Journal of the American Chemical Society 132 (2010), No.25, pp.8757-8765
ISSN: 0002-7863
ISSN: 1520-5126
Journal Article
Fraunhofer IAP ()

New degenerative chain transfer agents, namely 4-(trimethylsilyl)benzyl 4-(trimethylsilyl)butane-dithioate, 4-(trimethylsilyl)benzyl 3-(trimethylsilyl)propyl trithiocarbonate and their 3-(trimethylsilyl)benzyl isomers, that are two-fold labeled with complementary trimethylsilyl (TMS) markers, were designed and shown to be powerful tools for universal polymer analysis by conventional 1H NMR spectroscopy. Their use in controlled free radical polymerization, here the reversible addition-fragmentation chain transfer (RAFT) method, resulted in polymers with low polydispersities up to high molar masses, as well as with defined complementary TMS end groups. Thus, routine 1H NMR spectra allowed facile determination of the molar masses of polymers of various chemical structures up to at least 105 g/mol, and simultaneously provided crucial information about the content of end groups that is typically >95% when polymerizations are correctly performed. Polymerizations were carried out in various solvents for two standard monomers, namely n-butyl acrylate and styrene, as well as for two specialty monomers, so-called inimers, namely 2-(2-chloropropionyloxy)ethyl acrylate and 2-(2-chloropropionyloxy)ethyl acrylamide. The complementary end group markers revealed marked differences in the suitability of commonly used solvents for RAFT polymerization.

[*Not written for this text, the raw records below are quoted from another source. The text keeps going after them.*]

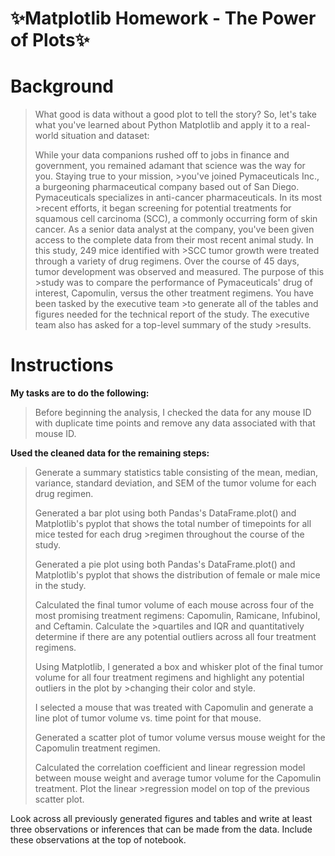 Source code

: # :sparkles:Matplotlib Homework - The Power of Plots:sparkles:

# Background
>What good is data without a good plot to tell the story?
>So, let's take what you've learned about Python Matplotlib and apply it to a real-world situation and dataset:
>
>While your data companions rushed off to jobs in finance and government, you remained adamant that science was the way for you. Staying true to your mission, >you've joined Pymaceuticals Inc., a burgeoning pharmaceutical company based out of San Diego. Pymaceuticals specializes in anti-cancer pharmaceuticals. In its most >recent efforts, it began screening for potential treatments for squamous cell carcinoma (SCC), a commonly occurring form of skin cancer.
>As a senior data analyst at the company, you've been given access to the complete data from their most recent animal study. In this study, 249 mice identified with >SCC tumor growth were treated through a variety of drug regimens. Over the course of 45 days, tumor development was observed and measured. The purpose of this >study was to compare the performance of Pymaceuticals' drug of interest, Capomulin, versus the other treatment regimens. You have been tasked by the executive team >to generate all of the tables and figures needed for the technical report of the study. The executive team also has asked for a top-level summary of the study >results.

# Instructions
<B>My tasks are to do the following:</B>
>Before beginning the analysis, I checked the data for any mouse ID with duplicate time points and remove any data associated with that mouse ID.


<B>Used the cleaned data for the remaining steps:</B>
>Generate a summary statistics table consisting of the mean, median, variance, standard deviation, and SEM of the tumor volume for each drug regimen.
>
>Generated a bar plot using both Pandas's DataFrame.plot() and Matplotlib's pyplot that shows the total number of timepoints for all mice tested for each drug >regimen throughout the course of the study.
>
>Generated a pie plot using both Pandas's DataFrame.plot() and Matplotlib's pyplot that shows the distribution of female or male mice in the study.
>
>Calculated the final tumor volume of each mouse across four of the most promising treatment regimens: Capomulin, Ramicane, Infubinol, and Ceftamin. Calculate the >quartiles and IQR and quantitatively determine if there are any potential outliers across all four treatment regimens.
>
>Using Matplotlib, I generated a box and whisker plot of the final tumor volume for all four treatment regimens and highlight any potential outliers in the plot by >changing their color and style.
>
>I selected a mouse that was treated with Capomulin and generate a line plot of tumor volume vs. time point for that mouse.
>
>Generated a scatter plot of tumor volume versus mouse weight for the Capomulin treatment regimen.
>
>Calculated the correlation coefficient and linear regression model between mouse weight and average tumor volume for the Capomulin treatment. Plot the linear >regression model on top of the previous scatter plot.


Look across all previously generated figures and tables and write at least three observations or inferences that can be made from the data. Include these observations at the top of notebook.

The results demonstrate—beyond good polymerization control—that the new RAFT agents are universal, powerful tools for facile polymer analysis by routine 1H NMR spectroscopy, of their absolute molar masses as well as of the content of end groups. This is crucial information, e.g., for the synthesis of high-quality telechelics and, in particular, of block copolymers, which is difficult to obtain by other methods. Preliminary screening experiments indicate that similar uses can be envisaged for analogous ATRP systems.